It happened in 1935. Boeing had built an aeroplane – Model 299. This was supposed to carry Five times more bombs and fly twice as far as any previous of its kind. The media named it the “Flying Fortress”. Some names gets popularised by their appropriateness.
Anyway, Model 299 (later named B-17) was to be test flown on 30th Oct at Wright Airfield in Dayton, Ohio. The media and the army gathered as courious onlookers to view this impressive behemoth taxi towards its maiden flight. In command was a stalwart Major Hill.
The plane roared, as it roared those days, and made a smooth take off. It gained altitude and then lost it as quickly. Actually it stalled and crashed killing Hill and another crew member.
Later investigations revealed that nothing was actually wrong, mechanically speaking. This aircraft had four turbo-prop engines and hence incremental complexity. While Hill was over the top trying to mix fuel and oil of each engine, attending to landing gears and Flaps, he had forgotten to switch off a new locking mechanism on elevators and rudder. The error proved fatal. Upon knowing this, the media termed it as “too much aeroplane for one man to fly“. Again an appropriate phrase!
Boeing almost went bankrupt. Some quick negotiations saved the day but Boeing knew they did not have much economic room to manoeuvre. Their prime think tanks got together to beat this odd. It’s an ample proof that they did not indulge in the blame game. Neither did they promulgate any “circulars” to crunch the down line. In fact they came out with something so simple, the success of which survives to this day.
They created – The Checklist.
Though this started from aviation, this simplicity has percolated to all areas of Human Activity. It’s in the hospitals, in constructions, in garages etc. Wherever a Human activity needs to go through a series of steps, there will be a Checklist. It’s an antidote against being Check-Mated.

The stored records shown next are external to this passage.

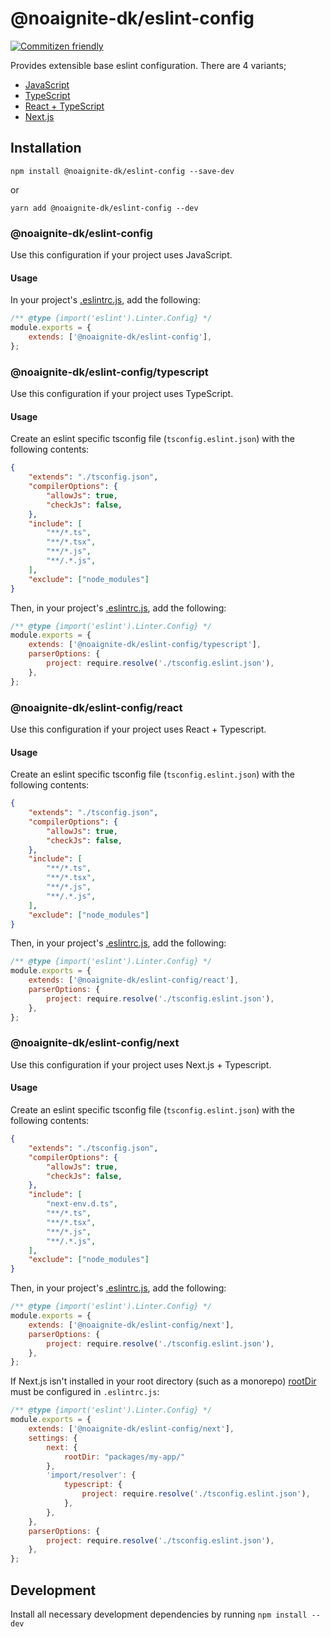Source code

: # @noaignite-dk/eslint-config

[![Commitizen friendly](https://img.shields.io/badge/commitizen-friendly-brightgreen.svg)](http://commitizen.github.io/cz-cli/)

Provides extensible base eslint configuration. There are 4 variants;

- [JavaScript](#NoA-Ignite-dkeslint-config-1)
- [TypeScript](#NoA-Ignite-dkeslint-configtypescript)
- [React + TypeScript](#NoA-Ignite-dkeslint-configreact)
- [Next.js](#NoA-Ignite-dkeslint-confignext)

## Installation

`npm install @noaignite-dk/eslint-config --save-dev`

or

`yarn add @noaignite-dk/eslint-config --dev`

### @noaignite-dk/eslint-config

Use this configuration if your project uses JavaScript.

#### Usage

In your project's [.eslintrc.js](https://eslint.org/docs/user-guide/configuring), add the following:

```js
/** @type {import('eslint').Linter.Config} */
module.exports = {
	extends: ['@noaignite-dk/eslint-config'],
};
```

### @noaignite-dk/eslint-config/typescript

Use this configuration if your project uses TypeScript.

#### Usage

Create an eslint specific tsconfig file (`tsconfig.eslint.json`) with the following contents:

```json
{
	"extends": "./tsconfig.json",
	"compilerOptions": {
		"allowJs": true,
		"checkJs": false,
	},
	"include": [
		"**/*.ts",
		"**/*.tsx",
		"**/*.js",
		"**/.*.js",
	],
	"exclude": ["node_modules"]
}
```

Then, in your project's [.eslintrc.js](https://eslint.org/docs/user-guide/configuring), add the following:

```js
/** @type {import('eslint').Linter.Config} */
module.exports = {
	extends: ['@noaignite-dk/eslint-config/typescript'],
	parserOptions: {
		project: require.resolve('./tsconfig.eslint.json'),
	},
};
```

### @noaignite-dk/eslint-config/react

Use this configuration if your project uses React + Typescript.

#### Usage

Create an eslint specific tsconfig file (`tsconfig.eslint.json`) with the following contents:

```json
{
	"extends": "./tsconfig.json",
	"compilerOptions": {
		"allowJs": true,
		"checkJs": false,
	},
	"include": [
		"**/*.ts",
		"**/*.tsx",
		"**/*.js",
		"**/.*.js",
	],
	"exclude": ["node_modules"]
}
```

Then, in your project's [.eslintrc.js](https://eslint.org/docs/user-guide/configuring), add the following:

```js
/** @type {import('eslint').Linter.Config} */
module.exports = {
	extends: ['@noaignite-dk/eslint-config/react'],
	parserOptions: {
		project: require.resolve('./tsconfig.eslint.json'),
	},
};
```

### @noaignite-dk/eslint-config/next

Use this configuration if your project uses Next.js + Typescript.

#### Usage

Create an eslint specific tsconfig file (`tsconfig.eslint.json`) with the following contents:

```json
{
	"extends": "./tsconfig.json",
	"compilerOptions": {
		"allowJs": true,
		"checkJs": false,
	},
	"include": [
		"next-env.d.ts",
		"**/*.ts",
		"**/*.tsx",
		"**/*.js",
		"**/.*.js",
	],
	"exclude": ["node_modules"]
}
```

Then, in your project's [.eslintrc.js](https://eslint.org/docs/user-guide/configuring), add the following:

```js
/** @type {import('eslint').Linter.Config} */
module.exports = {
	extends: ['@noaignite-dk/eslint-config/next'],
	parserOptions: {
		project: require.resolve('./tsconfig.eslint.json'),
	},
};
```

If Next.js isn't installed in your root directory (such as a monorepo) [rootDir](https://nextjs.org/docs/basic-features/eslint#rootdir) must be configured in `.eslintrc.js`:

```js
/** @type {import('eslint').Linter.Config} */
module.exports = {
	extends: ['@noaignite-dk/eslint-config/next'],
	settings: {
		next: {
			rootDir: "packages/my-app/"
		},
		'import/resolver': {
			typescript: {
				project: require.resolve('./tsconfig.eslint.json'),
			},
		},
	},
	parserOptions: {
		project: require.resolve('./tsconfig.eslint.json'),
	},
};
```

## Development

Install all necessary development dependencies by running `npm install --dev`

Though the Checklist is not full-proof but it provides any individual precious starting steps. Discretion can take over but that decision would be based on some knowledge derived out of following the check listed steps. Humans are prone to gamble and guesswork. Checklist discounts speculations. It also saves lives.
Boeing had one disaster which led them to make a path-breaking process improvement. How many do we need? There is a house collapse almost every other day somewhere in this country. At this rate, people should shift to “house of cards”. At least, the survival rate would be better. In our own building, there is water seepage on one side of the wall. Our one bed room has one wall which looks like “Crumpled Khadi”. All information to authorities is a waste. I have discovered that a “deaf ear gets more sound”. The “Responsibles” come, they see, they concur and then they “seep” away. It’s the collapse, I think, which calls their true attention.

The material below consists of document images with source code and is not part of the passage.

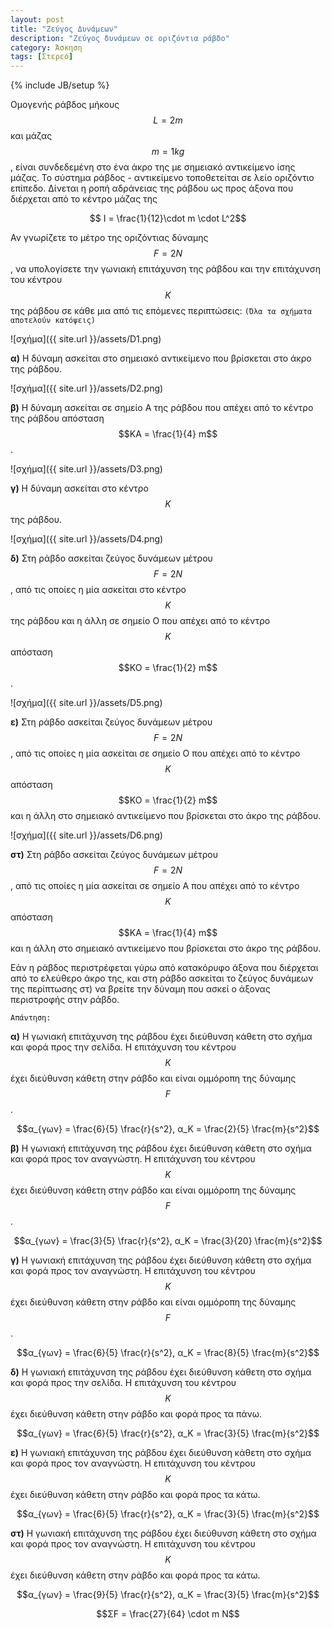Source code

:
 ```yaml
---
layout: post
title: "Ζεύγος Δυνάμεων"
description: "Ζεύγος δυνάμεων σε οριζόντια ράβδο"
category: Άσκηση
tags: [Στερεό]
---
```

{% include JB/setup %}

Ομογενής ράβδος μήκους $$L = 2m$$ και μάζας $$m = 1kg$$, είναι συνδεδεμένη στο ένα άκρο της με σημειακό αντικείμενο ίσης μάζας. Το σύστημα ράβδος - αντικείμενο τοποθετείται σε λείο οριζόντιο επίπεδο. Δίνεται η ροπή αδράνειας της ράβδου ως προς άξονα που διέρχεται από το κέντρο μάζας της

$$ Ι = \frac{1}{12}\cdot m \cdot L^2$$


Αν γνωρίζετε το μέτρο της οριζόντιας δύναμης $$F = 2N$$, να υπολογίσετε την γωνιακή επιτάχυνση της ράβδου και την επιτάχυνση του κέντρου $$Κ$$ της ράβδου σε κάθε μια από τις επόμενες περιπτώσεις:
`(Όλα τα σχήματα αποτελούν κατόψεις)`

![σχήμα]({{ site.url }}/assets/D1.png) 

**α)** H δύναμη ασκείται στο σημειακό αντικείμενο που βρίσκεται στο άκρο της ράβδου.

![σχήμα]({{ site.url }}/assets/D2.png) 

**β)** Η δύναμη ασκείται σε σημείο Α της ράβδου που απέχει από το κέντρο της ράβδου απόσταση $$ΚΑ = \frac{1}{4} m$$.

![σχήμα]({{ site.url }}/assets/D3.png) 

**γ)** H δύναμη ασκείται στο κέντρο $$Κ$$ της ράβδου.

![σχήμα]({{ site.url }}/assets/D4.png) 

**δ)** Στη ράβδο ασκείται ζεύγος δυνάμεων μέτρου $$F = 2N$$, από τις οποίες η μία ασκείται στο κέντρο $$Κ$$ της ράβδου και η άλλη σε σημείο Ο που απέχει από το κέντρο $$Κ$$ απόσταση $$ΚΟ = \frac{1}{2} m$$.

![σχήμα]({{ site.url }}/assets/D5.png) 

**ε)** Στη ράβδο ασκείται ζεύγος δυνάμεων μέτρου $$F = 2N$$, από τις οποίες η μία ασκείται σε σημείο Ο που απέχει από το κέντρο $$Κ$$ απόσταση $$ΚΟ = \frac{1}{2} m$$ και η άλλη στο σημειακό αντικείμενο που βρίσκεται στο άκρο της ράβδου.

![σχήμα]({{ site.url }}/assets/D6.png) 

**στ)** Στη ράβδο ασκείται ζεύγος δυνάμεων μέτρου $$F = 2N$$, από τις οποίες η μία ασκείται σε σημείο Α που απέχει από το κέντρο $$Κ$$ απόσταση $$ΚΑ = \frac{1}{4} m$$ και η άλλη στο σημειακό αντικείμενο που βρίσκεται στο άκρο της ράβδου.


Εάν η ράβδος περιστρέφεται γύρω από κατακόρυφο άξονα που διέρχεται από το ελεύθερο άκρο της, και στη ράβδο ασκείται το ζεύγος δυνάμεων της περίπτωσης στ) να βρείτε την δύναμη που ασκεί ο άξονας περιστροφής στην ράβδο.



`Απάντηση:`


**α)** Η γωνιακή επιτάχυνση της ράβδου έχει διεύθυνση κάθετη στο σχήμα και φορά προς την σελίδα. Η επιτάχυνση του κέντρου $$Κ$$ έχει διεύθυνση κάθετη στην ράβδο και είναι ομμόροπη της δύναμης $$F$$.

$$α_{γων} = \frac{6}{5} \frac{r}{s^2}, α_Κ = \frac{2}{5} \frac{m}{s^2}$$

**β)** Η γωνιακή επιτάχυνση της ράβδου έχει διεύθυνση κάθετη στο σχήμα και φορά προς τον αναγνώστη. Η επιτάχυνση του κέντρου $$Κ$$ έχει διεύθυνση κάθετη στην ράβδο και είναι ομμόροπη της δύναμης $$F$$.

$$α_{γων} = \frac{3}{5} \frac{r}{s^2}, α_Κ = \frac{3}{20} \frac{m}{s^2}$$


**γ)** Η γωνιακή επιτάχυνση της ράβδου έχει διεύθυνση κάθετη στο σχήμα και φορά προς τον αναγνώστη. Η επιτάχυνση του κέντρου $$Κ$$ έχει διεύθυνση κάθετη στην ράβδο και είναι ομμόροπη της δύναμης $$F$$.

$$α_{γων} = \frac{6}{5} \frac{r}{s^2}, α_Κ = \frac{8}{5} \frac{m}{s^2}$$


**δ)** Η γωνιακή επιτάχυνση της ράβδου έχει διεύθυνση κάθετη στο σχήμα και φορά προς την σελίδα. Η επιτάχυνση του κέντρου $$Κ$$ έχει διεύθυνση κάθετη στην ράβδο και φορά προς τα πάνω.

$$α_{γων} = \frac{6}{5} \frac{r}{s^2}, α_Κ = \frac{3}{5} \frac{m}{s^2}$$

**ε)** Η γωνιακή επιτάχυνση της ράβδου έχει διεύθυνση κάθετη στο σχήμα και φορά προς τον αναγνώστη. Η επιτάχυνση του κέντρου $$Κ$$ έχει διεύθυνση κάθετη στην ράβδο και φορά προς τα κάτω.

$$α_{γων} = \frac{6}{5} \frac{r}{s^2}, α_Κ = \frac{3}{5} \frac{m}{s^2}$$

**στ)** Η γωνιακή επιτάχυνση της ράβδου έχει διεύθυνση κάθετη στο σχήμα και φορά προς τον αναγνώστη. Η επιτάχυνση του κέντρου $$Κ$$ έχει διεύθυνση κάθετη στην ράβδο και φορά προς τα κάτω.

$$α_{γων} = \frac{9}{5} \frac{r}{s^2}, α_Κ = \frac{3}{5} \frac{m}{s^2}$$


$$ΣF = \frac{27}{64} \cdot m N$$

The only option with us is to move. And that would require capital with a capital “C”. All residents of Mumbai are stuck in a purgatory. In fact, this is a condition in all metropolises. We all celebrate the “GO” spirit but inherently we all know we cannot stop. We are in a carousel which needs no Checklist. Instead of overseeing the process, we are into it. We are all like bogs, filth and dead-woods streaming down the “Great Indian Rivers”.

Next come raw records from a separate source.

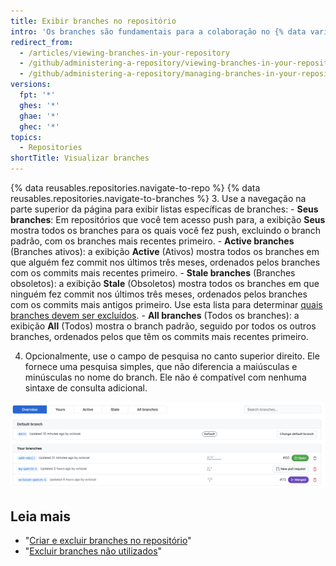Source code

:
 ```yaml
---
title: Exibir branches no repositório
intro: 'Os branches são fundamentais para a colaboração no {% data variables.product.product_name %}, e a melhor maneira de exibi-los é a página de branches.'
redirect_from:
  - /articles/viewing-branches-in-your-repository
  - /github/administering-a-repository/viewing-branches-in-your-repository
  - /github/administering-a-repository/managing-branches-in-your-repository/viewing-branches-in-your-repository
versions:
  fpt: '*'
  ghes: '*'
  ghae: '*'
  ghec: '*'
topics:
  - Repositories
shortTitle: Visualizar branches
---
```


{% data reusables.repositories.navigate-to-repo %}
{% data reusables.repositories.navigate-to-branches %}
3. Use a navegação na parte superior da página para exibir listas específicas de branches:
    - **Seus branches**: Em repositórios que você tem acesso push para, a exibição **Seus** mostra todos os branches para os quais você fez push, excluindo o branch padrão, com os branches mais recentes primeiro.
    - **Active branches** (Branches ativos): a exibição **Active** (Ativos) mostra todos os branches em que alguém fez commit nos últimos três meses, ordenados pelos branches com os commits mais recentes primeiro.
    - **Stale branches** (Branches obsoletos): a exibição **Stale** (Obsoletos) mostra todos os branches em que ninguém fez commit nos últimos três meses, ordenados pelos branches com os commits mais antigos primeiro. Use esta lista para determinar [quais branches devem ser excluídos](/articles/creating-and-deleting-branches-within-your-repository).
    - **All branches** (Todos os branches): a exibição **All** (Todos) mostra o branch padrão, seguido por todos os outros branches, ordenados pelos que têm os commits mais recentes primeiro.

4. Opcionalmente, use o campo de pesquisa no canto superior direito. Ele fornece uma pesquisa simples, que não diferencia a maiúsculas e minúsculas no nome do branch. Ele não é compatível com nenhuma sintaxe de consulta adicional.

![A página de branches do repositório Atom](/assets/images/help/branches/branches-overview-atom.png)

## Leia mais

- "[Criar e excluir branches no repositório](/articles/creating-and-deleting-branches-within-your-repository)"
- "[Excluir branches não utilizados](/articles/deleting-unused-branches)"
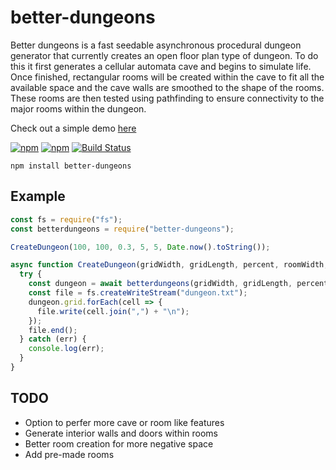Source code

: # better-dungeons

Better dungeons is a fast seedable asynchronous procedural dungeon generator that currently creates an open floor plan type of dungeon. To do this it first generates a cellular automata cave and begins to simulate life. Once finished, rectangular rooms will be created within the cave to fit all the available space and the cave walls are smoothed to the shape of the rooms. These rooms are then tested using pathfinding to ensure connectivity to the major rooms within the dungeon.

Check out a simple demo [here](https://edowney29.github.io/better-dungeons/index.html)

[![npm](https://img.shields.io/npm/v/better-dungeons.svg)](https://www.npmjs.com/package/better-dungeons)
[![npm](https://img.shields.io/npm/dt/better-dungeons.svg)](https://www.npmjs.com/package/better-dungeons)
[![Build Status](https://travis-ci.org/edowney29/better-dungeons.svg?branch=master)](https://travis-ci.org/edowney29/better-dungeons)

```
npm install better-dungeons
```

## Example

```js
const fs = require("fs");
const betterdungeons = require("better-dungeons");

CreateDungeon(100, 100, 0.3, 5, 5, Date.now().toString());

async function CreateDungeon(gridWidth, gridLength, percent, roomWidth, roomLength, seed) {
  try {
    const dungeon = await betterdungeons(gridWidth, gridLength, percent, roomWidth, roomLength, seed);
    const file = fs.createWriteStream("dungeon.txt");
    dungeon.grid.forEach(cell => {
      file.write(cell.join(",") + "\n");
    });
    file.end();
  } catch (err) {
    console.log(err);
  }
}
```

## TODO

- Option to perfer more cave or room like features
- Generate interior walls and doors within rooms
- Better room creation for more negative space
- Add pre-made rooms
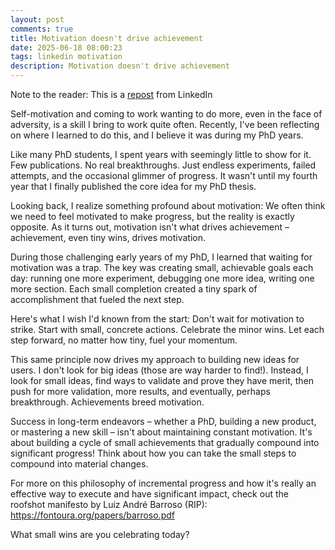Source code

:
 ```yaml
---
layout: post
comments: true
title: Motivation doesn't drive achievement
date: 2025-06-18 08:00:23
tags: linkedin motivation
description: Motivation doesn't drive achievement
---
```


Note to the reader: This is a [repost](https://www.linkedin.com/posts/yewjinlim_short-essays-on-engineering-culture-activity-7290011077218603008-eCz1?utm_source=share&utm_medium=member_desktop&rcm=ACoAAAD4xmMBhqAf0RkmEot2NJkJA3gvq31H7Os) from LinkedIn

Self-motivation and coming to work wanting to do more, even in the face of adversity, is a skill I bring to work quite often. Recently, I've been reflecting on where I learned to do this, and I believe it was during my PhD years.

Like many PhD students, I spent years with seemingly little to show for it. Few publications. No real breakthroughs. Just endless experiments, failed attempts, and the occasional glimmer of progress. It wasn't until my fourth year that I finally published the core idea for my PhD thesis.

Looking back, I realize something profound about motivation: We often think we need to feel motivated to make progress, but the reality is exactly opposite. As it turns out, motivation isn't what drives achievement – achievement, even tiny wins, drives motivation.

During those challenging early years of my PhD, I learned that waiting for motivation was a trap. The key was creating small, achievable goals each day: running one more experiment, debugging one more idea, writing one more section. Each small completion created a tiny spark of accomplishment that fueled the next step.

Here's what I wish I'd known from the start: Don't wait for motivation to strike. Start with small, concrete actions. Celebrate the minor wins. Let each step forward, no matter how tiny, fuel your momentum.

This same principle now drives my approach to building new ideas for users. I don't look for big ideas (those are way harder to find!). Instead, I look for small ideas, find ways to validate and prove they have merit, then push for more validation, more results, and eventually, perhaps breakthrough. Achievements breed motivation.

Success in long-term endeavors – whether a PhD, building a new product, or mastering a new skill – isn't about maintaining constant motivation. It's about building a cycle of small achievements that gradually compound into significant progress! Think about how you can take the small steps to compound into material changes.

For more on this philosophy of incremental progress and how it's really an effective way to execute and have significant impact, check out the roofshot manifesto by Luiz André Barroso (RIP):
https://fontoura.org/papers/barroso.pdf

What small wins are you celebrating today?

In Indian context, we would expect, the ill-fated Major Ployer P. Hill to make his own Checklist. In my own surroundings, I see the “doers” behave like Stock Market “Floor Traders”. In Boeing, the experts got together to develop a “Card” to solve complexities. Here, the “Card” is replaced by cacophony. If you have a pain or a problem, you will have to sufficiently prove it. It’s like a patient diagnosing his own problems. The problem exists only when the expert is favourably convinced. For an expert here, a checklist is like “paper work”, too demeaning for his high-brow involvement.
In aviation, the Checklist (also called Handy-Dandy) is King. It is because the person who makes it also flies by it. If it’s wrong, he also pays by it. Remove the “Handy” and ground the “Dandy”. Here the “Dandy” is the pilot. Ask him to fly without his “Handy” and see him fly off the Handle. Quite literally, trust me!
Hence, the person involved in developing or constructing should be made responsible to develop and maintain Checklists. An intangible collapse does not kill, literally. But a tangible collapse does. But we do not learn from either because we do not respect the Checklist and the power which rests into it. So we live and work like a Bohemian and are saved only by a freak. That’s why a collapse is just another “Breaking News”, before you yourself come crashing down like a “House of Bricks”.